Recorded information:
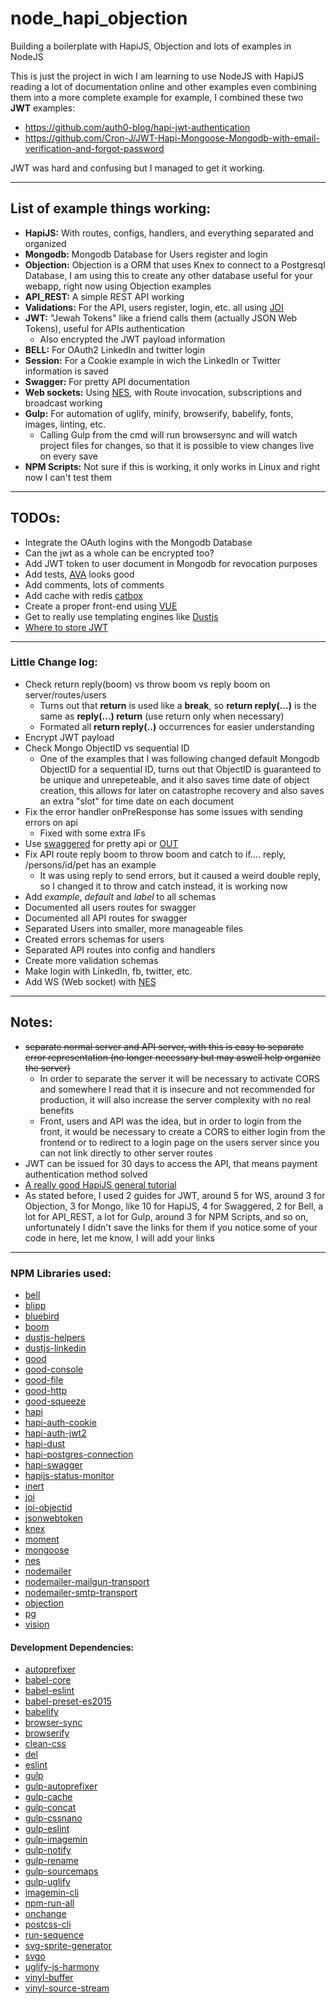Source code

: # node_hapi_objection
Building a boilerplate with HapiJS, Objection and lots of examples in NodeJS

This is just the project in wich I am learning to use NodeJS with HapiJS reading
a lot of documentation online and other examples even combining them into a more
complete example
for example, I combined these two **JWT** examples:

  * <https://github.com/auth0-blog/hapi-jwt-authentication>
  * <https://github.com/Cron-J/JWT-Hapi-Mongoose-Mongodb-with-email-verification-and-forgot-password>

JWT was hard and confusing but I managed to get it working.

***
## List of example things working:

 * **HapiJS:** With routes, configs, handlers, and everything separated and organized
 * **Mongodb:**  Mongodb Database for Users register and login
 * **Objection:** Objection is a ORM that uses Knex to connect to a Postgresql 
 Database, I am using this to create any other database useful for your webapp,
 right now using Objection examples
 * **API_REST:** A simple REST API working
 * **Validations:** For the API, users register, login, etc. all using [JOI](https://github.com/hapijs/joi)
 * **JWT:**  "Jewah Tokens" like a friend calls them  (actually JSON Web Tokens),
 useful for APIs authentication
   * Also encrypted the JWT payload information
 * **BELL:** For OAuth2 LinkedIn and twitter login
 * **Session:** For a Cookie example in wich the LinkedIn or Twitter information
 is saved
 * **Swagger:**  For pretty API documentation
 * **Web sockets:** Using [NES](https://github.com/hapijs/nes), with Route invocation, subscriptions and broadcast
 working 
 * **Gulp:** For automation of uglify, minify, browserify, babelify, fonts,
 images, linting, etc.
   * Calling Gulp from the cmd will run browsersync and will watch project files
   for changes, so that it is possible to view changes live on every save 
 * **NPM Scripts:** Not sure if this is working, it only works in Linux and right
 now I can't test them
 
***
## TODOs:

 * Integrate the OAuth logins with the Mongodb Database
 * Can the jwt as a whole can be encrypted too?
 * Add JWT token to user document in Mongodb for revocation purposes
 * Add tests, [AVA](https://github.com/avajs/ava) looks good
 * Add comments, lots of comments
 * Add cache with redis [catbox](https://github.com/hapijs/catbox)
 * Create a proper front-end using [VUE](https://vuejs.org/)
 * Get to really use templating engines like [Dustjs](http://www.dustjs.com/)
 * [Where to store JWT](https://stormpath.com/blog/where-to-store-your-jwts-cookies-vs-html5-web-storage)
 
 
***
 ### Little Change log:
 
 * Check return reply(boom) vs throw boom vs reply boom on server/routes/users
   * Turns out that **return** is used like a **break**, so **return reply(...)**
   is the same as **reply(...) return** (use return only when necessary)
   * Formated all **return reply(..)** occurrences for easier understanding
 * Encrypt JWT payload 
 * Check Mongo ObjectID vs sequential ID
   * One of the examples that I was following changed default Mongodb ObjectID
    for a sequential ID, turns out that ObjectID is guaranteed to be unique and
    unrepeteable, and it also saves time date of object creation, this allows
    for later on catastrophe recovery and also saves an extra "slot" for time
    date on each document
 * Fix the error handler onPreResponse has some issues with sending errors on api
   * Fixed with some extra IFs
 * Use [swaggered](https://www.npmjs.com/package/hapi-swaggered) for pretty api
   or [OUT](https://github.com/hapijs/lout)
 * Fix API route reply boom to throw boom and catch to if.... reply,
 /persons/id/pet has an example
   * It was using reply to send errors, but it caused a weird double reply, so I
   changed it to throw and catch instead, it is working now
 * Add _example_, _default_ and _label_ to all schemas
 * Documented all users routes for swagger
 * Documented all API routes for swagger
 * Separated Users into smaller, more manageable files
 * Created errors schemas for users
 * Separated API routes into config and handlers
 * Create more validation schemas
 * Make login with LinkedIn, fb, twitter, etc.
 * Add WS (Web socket) with [NES](https://github.com/hapijs/nes)

***
## Notes:
 *  ~~separate normal server and API server, with this is easy to separate
error representation (no longer necessary but may aswell help organize the server)~~
    * In order to separate the server it will be necessary to activate CORS
and somewhere I read that it is insecure and not recommended for production, it
will also increase the server complexity with no real benefits
    * Front, users and API was the idea, but in order to login from the front, it
would be necessary to create a CORS to either login from the frontend or to
redirect to a login page on the users server since you can not link directly to
other server routes
 * JWT can be issued for 30 days to access the API, that means payment
authentication method solved
 * [A really good HapiJS general tutorial](https://futurestud.io/tutorials/hapi-get-your-server-up-and-running)
 * As stated before, I used 2 guides for JWT, around 5 for WS, around 3 for 
 Objection, 3 for Mongo, like 10 for HapiJS, 4 for Swaggered, 2 for Bell, a lot
 for API_REST, a lot for Gulp, around 3 for NPM Scripts, and so on, unfortunately
 I didn't save the links for them if you notice some of your code in here, let
 me know, I will add your links


 ***
 ### NPM Libraries used:

  * [bell](https://github.com/hapijs/bell)
  * [blipp](https://github.com/danielb2/blipp)
  * [bluebird](https://github.com/petkaantonov/bluebird)
  * [boom](https://github.com/hapijs/boom)
  * [dustjs-helpers](https://github.com/linkedin/dustjs-helpers)
  * [dustjs-linkedin](https://github.com/linkedin/dustjs)
  * [good](https://github.com/hapijs/good)
  * [good-console](https://github.com/hapijs/good-console)
  * [good-file](https://github.com/hapijs/good-file)
  * [good-http](https://github.com/hapijs/good-http)
  * [good-squeeze](https://github.com/hapijs/good-squeeze)
  * [hapi](http://hapijs.com/)
  * [hapi-auth-cookie](https://github.com/hapijs/hapi-auth-cookie)
  * [hapi-auth-jwt2](https://github.com/dwyl/hapi-auth-jwt2)
  * [hapi-dust](https://github.com/mikefrey/hapi-dust)
  * [hapi-postgres-connection](https://github.com/jedireza/hapi-node-postgres)
  * [hapi-swagger](https://github.com/glennjones/hapi-swagger)
  * [hapijs-status-monitor](https://github.com/ziyasal/hapijs-status-monitor)
  * [inert](https://github.com/hapijs/inert)
  * [joi](https://github.com/hapijs/joi)
  * [joi-objectid](https://github.com/pebble/joi-objectid)
  * [jsonwebtoken](https://github.com/auth0/node-jsonwebtoken)
  * [knex](http://knexjs.org/)
  * [moment](http://momentjs.com/)
  * [mongoose](http://mongoosejs.com/)
  * [nes](https://github.com/hapijs/nes)
  * [nodemailer](https://github.com/nodemailer/nodemailer)
  * [nodemailer-mailgun-transport](https://github.com/orliesaurus/nodemailer-mailgun-transport)
  * [nodemailer-smtp-transport](https://github.com/nodemailer/nodemailer-smtp-transport)
  * [objection](https://github.com/Vincit/objection.js/)
  * [pg](https://github.com/brianc/node-postgres)
  * [vision](https://github.com/hapijs/vision)

#### Development Dependencies:

  * [autoprefixer](https://www.npmjs.com/package/autoprefixer)
  * [babel-core](https://www.npmjs.com/package/babel-core)
  * [babel-eslint](https://www.npmjs.com/package/babel-eslint)
  * [babel-preset-es2015](https://www.npmjs.com/package/babel-preset-es2015)
  * [babelify](https://www.npmjs.com/package/babelify)
  * [browser-sync](https://www.browsersync.io/)
  * [browserify](https://www.npmjs.com/package/browserify)
  * [clean-css](https://www.npmjs.com/package/clean-css)
  * [del](https://www.npmjs.com/package/del)
  * [eslint](https://www.npmjs.com/package/eslint)
  * [gulp](https://www.npmjs.com/package/gulp)
  * [gulp-autoprefixer](https://www.npmjs.com/package/gulp-autoprefixer)
  * [gulp-cache](https://www.npmjs.com/package/gulp-cache)
  * [gulp-concat](https://www.npmjs.com/package/gulp-concat)
  * [gulp-cssnano](https://www.npmjs.com/package/gulp-cssnano)
  * [gulp-eslint](https://www.npmjs.com/package/gulp-eslint)
  * [gulp-imagemin](https://www.npmjs.com/package/gulp-imagemin)
  * [gulp-notify](https://www.npmjs.com/package/gulp-notify)
  * [gulp-rename](https://www.npmjs.com/package/gulp-rename)
  * [gulp-sourcemaps](https://www.npmjs.com/package/gulp-sourcemaps)
  * [gulp-uglify](https://www.npmjs.com/package/gulp-uglify)
  * [imagemin-cli](https://www.npmjs.com/package/imagemin-cli)
  * [npm-run-all](https://www.npmjs.com/package/npm-run-all)
  * [onchange](https://www.npmjs.com/package/onchange)
  * [postcss-cli](https://www.npmjs.com/package/postcss-cli)
  * [run-sequence](https://www.npmjs.com/package/run-sequence)
  * [svg-sprite-generator](https://www.npmjs.com/package/svg-sprite-generator)
  * [svgo](https://www.npmjs.com/package/svgo)
  * [uglify-js-harmony](https://www.npmjs.com/package/uglify-js-harmony)
  * [vinyl-buffer](https://www.npmjs.com/package/vinyl-buffer)
  * [vinyl-source-stream](https://www.npmjs.com/package/vinyl-source-stream)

What is required:
Everything starting at the line containing "fb, twitter, etc." and ending at the line containing "to activate CORS" in the records above should be repeated exactly, and only that.

Solution for this task:
 * Make login with LinkedIn, fb, twitter, etc.
 * Add WS (Web socket) with [NES](https://github.com/hapijs/nes)

***
## Notes:
 *  ~~separate normal server and API server, with this is easy to separate
error representation (no longer necessary but may aswell help organize the server)~~
    * In order to separate the server it will be necessary to activate CORS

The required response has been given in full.